> **DATA SUPPLIED**
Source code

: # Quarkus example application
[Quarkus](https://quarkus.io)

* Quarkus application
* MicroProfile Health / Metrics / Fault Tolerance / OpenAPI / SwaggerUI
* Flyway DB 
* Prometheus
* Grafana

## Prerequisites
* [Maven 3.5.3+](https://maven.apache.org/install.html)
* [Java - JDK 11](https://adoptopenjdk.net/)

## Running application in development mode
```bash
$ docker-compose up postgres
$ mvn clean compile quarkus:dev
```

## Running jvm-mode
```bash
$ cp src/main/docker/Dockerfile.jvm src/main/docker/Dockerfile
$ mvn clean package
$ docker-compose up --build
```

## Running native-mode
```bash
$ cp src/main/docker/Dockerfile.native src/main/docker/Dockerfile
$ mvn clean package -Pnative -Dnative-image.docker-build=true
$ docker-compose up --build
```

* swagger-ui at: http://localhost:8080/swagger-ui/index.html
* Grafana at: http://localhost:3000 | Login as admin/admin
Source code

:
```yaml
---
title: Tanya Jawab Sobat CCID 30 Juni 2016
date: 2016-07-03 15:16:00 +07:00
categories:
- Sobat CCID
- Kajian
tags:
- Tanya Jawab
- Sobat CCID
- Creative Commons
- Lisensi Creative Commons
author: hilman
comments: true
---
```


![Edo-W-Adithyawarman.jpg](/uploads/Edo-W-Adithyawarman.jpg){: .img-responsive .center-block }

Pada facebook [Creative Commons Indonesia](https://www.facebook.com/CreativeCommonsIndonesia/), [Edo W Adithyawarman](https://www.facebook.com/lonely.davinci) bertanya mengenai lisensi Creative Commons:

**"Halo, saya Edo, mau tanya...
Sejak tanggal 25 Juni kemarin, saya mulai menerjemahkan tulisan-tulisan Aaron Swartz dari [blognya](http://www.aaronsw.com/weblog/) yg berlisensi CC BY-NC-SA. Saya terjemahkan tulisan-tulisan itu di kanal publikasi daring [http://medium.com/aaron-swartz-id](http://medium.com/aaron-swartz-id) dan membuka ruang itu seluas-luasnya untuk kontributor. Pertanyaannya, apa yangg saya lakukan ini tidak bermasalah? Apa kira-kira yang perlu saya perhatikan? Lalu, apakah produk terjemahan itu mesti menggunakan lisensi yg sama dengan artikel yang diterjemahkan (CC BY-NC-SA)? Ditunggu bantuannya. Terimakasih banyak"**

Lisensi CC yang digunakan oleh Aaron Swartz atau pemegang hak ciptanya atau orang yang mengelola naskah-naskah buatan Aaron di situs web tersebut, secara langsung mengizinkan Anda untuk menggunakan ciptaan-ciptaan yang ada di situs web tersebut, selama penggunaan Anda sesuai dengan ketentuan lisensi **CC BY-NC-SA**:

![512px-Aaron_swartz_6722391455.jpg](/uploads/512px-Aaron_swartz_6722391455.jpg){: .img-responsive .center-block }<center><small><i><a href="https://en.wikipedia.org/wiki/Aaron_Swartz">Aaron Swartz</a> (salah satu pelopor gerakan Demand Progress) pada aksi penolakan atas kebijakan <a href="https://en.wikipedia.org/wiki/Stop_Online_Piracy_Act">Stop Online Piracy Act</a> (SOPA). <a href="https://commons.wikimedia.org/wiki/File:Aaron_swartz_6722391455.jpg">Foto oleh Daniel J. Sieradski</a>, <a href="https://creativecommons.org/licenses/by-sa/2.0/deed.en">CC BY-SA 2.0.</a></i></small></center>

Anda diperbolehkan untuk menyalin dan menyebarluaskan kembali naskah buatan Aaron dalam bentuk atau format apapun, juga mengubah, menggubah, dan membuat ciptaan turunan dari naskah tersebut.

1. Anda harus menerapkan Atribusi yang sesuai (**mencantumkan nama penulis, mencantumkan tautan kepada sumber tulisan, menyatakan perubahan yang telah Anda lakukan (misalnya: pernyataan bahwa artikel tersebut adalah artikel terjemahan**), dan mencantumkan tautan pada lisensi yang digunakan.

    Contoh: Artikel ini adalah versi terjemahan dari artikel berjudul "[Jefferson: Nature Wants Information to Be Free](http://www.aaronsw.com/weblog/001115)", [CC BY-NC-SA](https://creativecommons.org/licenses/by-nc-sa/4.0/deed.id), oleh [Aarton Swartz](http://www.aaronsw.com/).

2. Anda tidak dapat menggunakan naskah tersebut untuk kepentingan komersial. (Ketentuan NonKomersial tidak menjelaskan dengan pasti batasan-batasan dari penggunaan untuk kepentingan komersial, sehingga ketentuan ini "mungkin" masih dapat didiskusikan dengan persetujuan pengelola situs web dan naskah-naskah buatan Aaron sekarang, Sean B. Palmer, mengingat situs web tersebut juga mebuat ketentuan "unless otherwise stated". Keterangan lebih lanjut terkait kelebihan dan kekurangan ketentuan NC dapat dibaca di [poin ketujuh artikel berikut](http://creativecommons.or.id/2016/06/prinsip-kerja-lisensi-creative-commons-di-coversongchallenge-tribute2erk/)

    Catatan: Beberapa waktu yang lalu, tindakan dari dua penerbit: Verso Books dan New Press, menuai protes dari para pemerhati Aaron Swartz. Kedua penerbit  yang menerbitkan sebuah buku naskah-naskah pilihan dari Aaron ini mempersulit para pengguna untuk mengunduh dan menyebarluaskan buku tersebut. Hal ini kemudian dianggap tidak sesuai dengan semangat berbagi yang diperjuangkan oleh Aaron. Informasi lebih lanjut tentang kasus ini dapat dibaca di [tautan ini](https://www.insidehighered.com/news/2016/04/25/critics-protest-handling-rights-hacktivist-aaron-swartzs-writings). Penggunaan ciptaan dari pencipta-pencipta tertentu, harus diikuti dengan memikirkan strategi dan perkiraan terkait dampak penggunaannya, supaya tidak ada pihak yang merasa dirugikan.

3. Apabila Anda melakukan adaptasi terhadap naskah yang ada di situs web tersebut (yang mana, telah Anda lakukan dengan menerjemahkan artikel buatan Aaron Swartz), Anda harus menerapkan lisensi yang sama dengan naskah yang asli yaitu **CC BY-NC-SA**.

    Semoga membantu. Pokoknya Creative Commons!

> **WHAT IS REQUIRED**
None of the records may be skipped; each is to be repeated exactly.

> **TASK ANSWER**
Source code

: # Quarkus example application
[Quarkus](https://quarkus.io)

* Quarkus application
* MicroProfile Health / Metrics / Fault Tolerance / OpenAPI / SwaggerUI
* Flyway DB 
* Prometheus
* Grafana

## Prerequisites
* [Maven 3.5.3+](https://maven.apache.org/install.html)
* [Java - JDK 11](https://adoptopenjdk.net/)

## Running application in development mode
```bash
$ docker-compose up postgres
$ mvn clean compile quarkus:dev
```

## Running jvm-mode
```bash
$ cp src/main/docker/Dockerfile.jvm src/main/docker/Dockerfile
$ mvn clean package
$ docker-compose up --build
```

## Running native-mode
```bash
$ cp src/main/docker/Dockerfile.native src/main/docker/Dockerfile
$ mvn clean package -Pnative -Dnative-image.docker-build=true
$ docker-compose up --build
```

* swagger-ui at: http://localhost:8080/swagger-ui/index.html
* Grafana at: http://localhost:3000 | Login as admin/admin
Source code

:
```yaml
---
title: Tanya Jawab Sobat CCID 30 Juni 2016
date: 2016-07-03 15:16:00 +07:00
categories:
- Sobat CCID
- Kajian
tags:
- Tanya Jawab
- Sobat CCID
- Creative Commons
- Lisensi Creative Commons
author: hilman
comments: true
---
```


![Edo-W-Adithyawarman.jpg](/uploads/Edo-W-Adithyawarman.jpg){: .img-responsive .center-block }

Pada facebook [Creative Commons Indonesia](https://www.facebook.com/CreativeCommonsIndonesia/), [Edo W Adithyawarman](https://www.facebook.com/lonely.davinci) bertanya mengenai lisensi Creative Commons:

**"Halo, saya Edo, mau tanya...
Sejak tanggal 25 Juni kemarin, saya mulai menerjemahkan tulisan-tulisan Aaron Swartz dari [blognya](http://www.aaronsw.com/weblog/) yg berlisensi CC BY-NC-SA. Saya terjemahkan tulisan-tulisan itu di kanal publikasi daring [http://medium.com/aaron-swartz-id](http://medium.com/aaron-swartz-id) dan membuka ruang itu seluas-luasnya untuk kontributor. Pertanyaannya, apa yangg saya lakukan ini tidak bermasalah? Apa kira-kira yang perlu saya perhatikan? Lalu, apakah produk terjemahan itu mesti menggunakan lisensi yg sama dengan artikel yang diterjemahkan (CC BY-NC-SA)? Ditunggu bantuannya. Terimakasih banyak"**

Lisensi CC yang digunakan oleh Aaron Swartz atau pemegang hak ciptanya atau orang yang mengelola naskah-naskah buatan Aaron di situs web tersebut, secara langsung mengizinkan Anda untuk menggunakan ciptaan-ciptaan yang ada di situs web tersebut, selama penggunaan Anda sesuai dengan ketentuan lisensi **CC BY-NC-SA**:

![512px-Aaron_swartz_6722391455.jpg](/uploads/512px-Aaron_swartz_6722391455.jpg){: .img-responsive .center-block }<center><small><i><a href="https://en.wikipedia.org/wiki/Aaron_Swartz">Aaron Swartz</a> (salah satu pelopor gerakan Demand Progress) pada aksi penolakan atas kebijakan <a href="https://en.wikipedia.org/wiki/Stop_Online_Piracy_Act">Stop Online Piracy Act</a> (SOPA). <a href="https://commons.wikimedia.org/wiki/File:Aaron_swartz_6722391455.jpg">Foto oleh Daniel J. Sieradski</a>, <a href="https://creativecommons.org/licenses/by-sa/2.0/deed.en">CC BY-SA 2.0.</a></i></small></center>

Anda diperbolehkan untuk menyalin dan menyebarluaskan kembali naskah buatan Aaron dalam bentuk atau format apapun, juga mengubah, menggubah, dan membuat ciptaan turunan dari naskah tersebut.

1. Anda harus menerapkan Atribusi yang sesuai (**mencantumkan nama penulis, mencantumkan tautan kepada sumber tulisan, menyatakan perubahan yang telah Anda lakukan (misalnya: pernyataan bahwa artikel tersebut adalah artikel terjemahan**), dan mencantumkan tautan pada lisensi yang digunakan.

    Contoh: Artikel ini adalah versi terjemahan dari artikel berjudul "[Jefferson: Nature Wants Information to Be Free](http://www.aaronsw.com/weblog/001115)", [CC BY-NC-SA](https://creativecommons.org/licenses/by-nc-sa/4.0/deed.id), oleh [Aarton Swartz](http://www.aaronsw.com/).

2. Anda tidak dapat menggunakan naskah tersebut untuk kepentingan komersial. (Ketentuan NonKomersial tidak menjelaskan dengan pasti batasan-batasan dari penggunaan untuk kepentingan komersial, sehingga ketentuan ini "mungkin" masih dapat didiskusikan dengan persetujuan pengelola situs web dan naskah-naskah buatan Aaron sekarang, Sean B. Palmer, mengingat situs web tersebut juga mebuat ketentuan "unless otherwise stated". Keterangan lebih lanjut terkait kelebihan dan kekurangan ketentuan NC dapat dibaca di [poin ketujuh artikel berikut](http://creativecommons.or.id/2016/06/prinsip-kerja-lisensi-creative-commons-di-coversongchallenge-tribute2erk/)

    Catatan: Beberapa waktu yang lalu, tindakan dari dua penerbit: Verso Books dan New Press, menuai protes dari para pemerhati Aaron Swartz. Kedua penerbit  yang menerbitkan sebuah buku naskah-naskah pilihan dari Aaron ini mempersulit para pengguna untuk mengunduh dan menyebarluaskan buku tersebut. Hal ini kemudian dianggap tidak sesuai dengan semangat berbagi yang diperjuangkan oleh Aaron. Informasi lebih lanjut tentang kasus ini dapat dibaca di [tautan ini](https://www.insidehighered.com/news/2016/04/25/critics-protest-handling-rights-hacktivist-aaron-swartzs-writings). Penggunaan ciptaan dari pencipta-pencipta tertentu, harus diikuti dengan memikirkan strategi dan perkiraan terkait dampak penggunaannya, supaya tidak ada pihak yang merasa dirugikan.

3. Apabila Anda melakukan adaptasi terhadap naskah yang ada di situs web tersebut (yang mana, telah Anda lakukan dengan menerjemahkan artikel buatan Aaron Swartz), Anda harus menerapkan lisensi yang sama dengan naskah yang asli yaitu **CC BY-NC-SA**.

    Semoga membantu. Pokoknya Creative Commons!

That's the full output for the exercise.